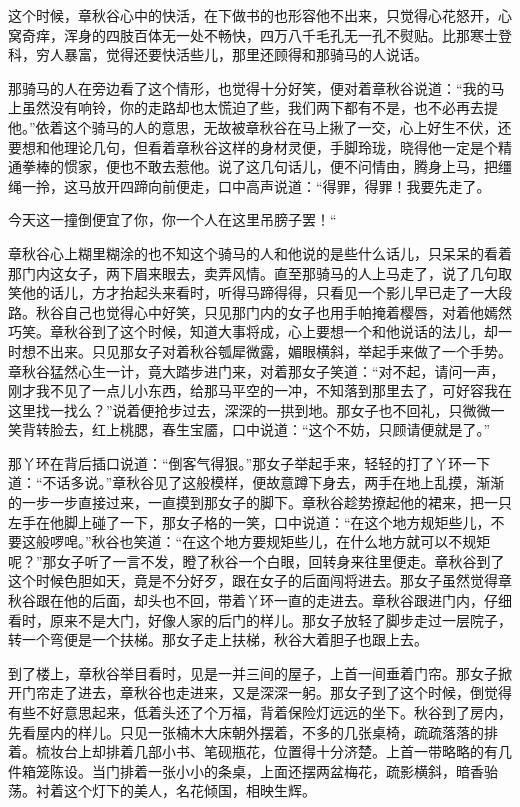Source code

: \documentclass[12pt,UTF8]{ctexbook}
\begin{document}
{{{这个时候，章秋谷心中的快活，在下做书的也形容他不出来，只觉得心花怒开，心窝奇痒，浑身的四肢百体无一处不畅快，四万八千毛孔无一孔不熨贴。比那寒士登科，穷人暴富，觉得还要快活些儿，那里还顾得和那骑马的人说话。

那骑马的人在旁边看了这个情形，也觉得十分好笑，便对着章秋谷说道：“我的马上虽然没有响铃，你的走路却也太慌迫了些，我们两下都有不是，也不必再去提他。”依着这个骑马的人的意思，无故被章秋谷在马上揪了一交，心上好生不伏，还要想和他理论几句，但看着章秋谷这样的身材灵便，手脚玲珑，晓得他一定是个精通拳棒的惯家，便也不敢去惹他。说了这几句话儿，便不问情由，腾身上马，把缰绳一拎，这马放开四蹄向前便走，口中高声说道：“得罪，得罪！我要先走了。

今天这一撞倒便宜了你，你一个人在这里吊膀子罢！“

章秋谷心上糊里糊涂的也不知这个骑马的人和他说的是些什么话儿，只呆呆的看着那门内这女子，两下眉来眼去，卖弄风情。直至那骑马的人上马走了，说了几句取笑他的话儿，方才抬起头来看时，听得马蹄得得，只看见一个影儿早已走了一大段路。秋谷自己也觉得心中好笑，只见那门内的女子也用手帕掩着樱唇，对着他嫣然巧笑。章秋谷到了这个时候，知道大事将成，心上要想一个和他说话的法儿，却一时想不出来。只见那女子对着秋谷瓠犀微露，媚眼横斜，举起手来做了一个手势。章秋谷猛然心生一计，竟大踏步进门来，对着那女子笑道：“对不起，请问一声，刚才我不见了一点儿小东西，给那马平空的一冲，不知落到那里去了，可好容我在这里找一找么？”说着便抢步过去，深深的一拱到地。那女子也不回礼，只微微一笑背转脸去，红上桃腮，春生宝靥，口中说道：“这个不妨，只顾请便就是了。”

那丫环在背后插口说道：“倒客气得狠。”那女子举起手来，轻轻的打了丫环一下道：“不话多说。”章秋谷见了这般模样，便故意蹲下身去，两手在地上乱摸，渐渐的一步一步直接过来，一直摸到那女子的脚下。章秋谷趁势撩起他的裙来，把一只左手在他脚上碰了一下，那女子格的一笑，口中说道：“在这个地方规矩些儿，不要这般啰唣。”秋谷也笑道：“在这个地方要规矩些儿，在什么地方就可以不规矩呢？”那女子听了一言不发，瞪了秋谷一个白眼，回转身来往里便走。章秋谷到了这个时候色胆如天，竟是不分好歹，跟在女子的后面闯将进去。那女子虽然觉得章秋谷跟在他的后面，却头也不回，带着丫环一直的走进去。章秋谷跟进门内，仔细看时，原来不是大门，好像人家的后门的样儿。那女子放轻了脚步走过一层院子，转一个弯便是一个扶梯。那女子走上扶梯，秋谷大着胆子也跟上去。

到了楼上，章秋谷举目看时，见是一并三间的屋子，上首一间垂着门帘。那女子掀开门帘走了进去，章秋谷也走进来，又是深深一躬。那女子到了这个时候，倒觉得有些不好意思起来，低着头还了个万福，背着保险灯远远的坐下。秋谷到了房内，先看屋内的样儿。只见一张楠木大床朝外摆着，不多的几张桌椅，疏疏落落的排着。梳妆台上却排着几部小书、笔砚瓶花，位置得十分济楚。上首一带略略的有几件箱笼陈设。当门排着一张小小的条桌，上面还摆两盆梅花，疏影横斜，暗香骀荡。衬着这个灯下的美人，名花倾国，相映生辉。

}}}
\end{document}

- **WORK INSTRUCTIONS**: Set down the material word for word, and drop every picture from it.

- **EXERCISE RESULT**:
Source code

: \documentclass[12pt,UTF8]{ctexbook}
\begin{document}
{{{这个时候，章秋谷心中的快活，在下做书的也形容他不出来，只觉得心花怒开，心窝奇痒，浑身的四肢百体无一处不畅快，四万八千毛孔无一孔不熨贴。比那寒士登科，穷人暴富，觉得还要快活些儿，那里还顾得和那骑马的人说话。

那骑马的人在旁边看了这个情形，也觉得十分好笑，便对着章秋谷说道：“我的马上虽然没有响铃，你的走路却也太慌迫了些，我们两下都有不是，也不必再去提他。”依着这个骑马的人的意思，无故被章秋谷在马上揪了一交，心上好生不伏，还要想和他理论几句，但看着章秋谷这样的身材灵便，手脚玲珑，晓得他一定是个精通拳棒的惯家，便也不敢去惹他。说了这几句话儿，便不问情由，腾身上马，把缰绳一拎，这马放开四蹄向前便走，口中高声说道：“得罪，得罪！我要先走了。

今天这一撞倒便宜了你，你一个人在这里吊膀子罢！“

章秋谷心上糊里糊涂的也不知这个骑马的人和他说的是些什么话儿，只呆呆的看着那门内这女子，两下眉来眼去，卖弄风情。直至那骑马的人上马走了，说了几句取笑他的话儿，方才抬起头来看时，听得马蹄得得，只看见一个影儿早已走了一大段路。秋谷自己也觉得心中好笑，只见那门内的女子也用手帕掩着樱唇，对着他嫣然巧笑。章秋谷到了这个时候，知道大事将成，心上要想一个和他说话的法儿，却一时想不出来。只见那女子对着秋谷瓠犀微露，媚眼横斜，举起手来做了一个手势。章秋谷猛然心生一计，竟大踏步进门来，对着那女子笑道：“对不起，请问一声，刚才我不见了一点儿小东西，给那马平空的一冲，不知落到那里去了，可好容我在这里找一找么？”说着便抢步过去，深深的一拱到地。那女子也不回礼，只微微一笑背转脸去，红上桃腮，春生宝靥，口中说道：“这个不妨，只顾请便就是了。”

那丫环在背后插口说道：“倒客气得狠。”那女子举起手来，轻轻的打了丫环一下道：“不话多说。”章秋谷见了这般模样，便故意蹲下身去，两手在地上乱摸，渐渐的一步一步直接过来，一直摸到那女子的脚下。章秋谷趁势撩起他的裙来，把一只左手在他脚上碰了一下，那女子格的一笑，口中说道：“在这个地方规矩些儿，不要这般啰唣。”秋谷也笑道：“在这个地方要规矩些儿，在什么地方就可以不规矩呢？”那女子听了一言不发，瞪了秋谷一个白眼，回转身来往里便走。章秋谷到了这个时候色胆如天，竟是不分好歹，跟在女子的后面闯将进去。那女子虽然觉得章秋谷跟在他的后面，却头也不回，带着丫环一直的走进去。章秋谷跟进门内，仔细看时，原来不是大门，好像人家的后门的样儿。那女子放轻了脚步走过一层院子，转一个弯便是一个扶梯。那女子走上扶梯，秋谷大着胆子也跟上去。

到了楼上，章秋谷举目看时，见是一并三间的屋子，上首一间垂着门帘。那女子掀开门帘走了进去，章秋谷也走进来，又是深深一躬。那女子到了这个时候，倒觉得有些不好意思起来，低着头还了个万福，背着保险灯远远的坐下。秋谷到了房内，先看屋内的样儿。只见一张楠木大床朝外摆着，不多的几张桌椅，疏疏落落的排着。梳妆台上却排着几部小书、笔砚瓶花，位置得十分济楚。上首一带略略的有几件箱笼陈设。当门排着一张小小的条桌，上面还摆两盆梅花，疏影横斜，暗香骀荡。衬着这个灯下的美人，名花倾国，相映生辉。

}}}
\end{document}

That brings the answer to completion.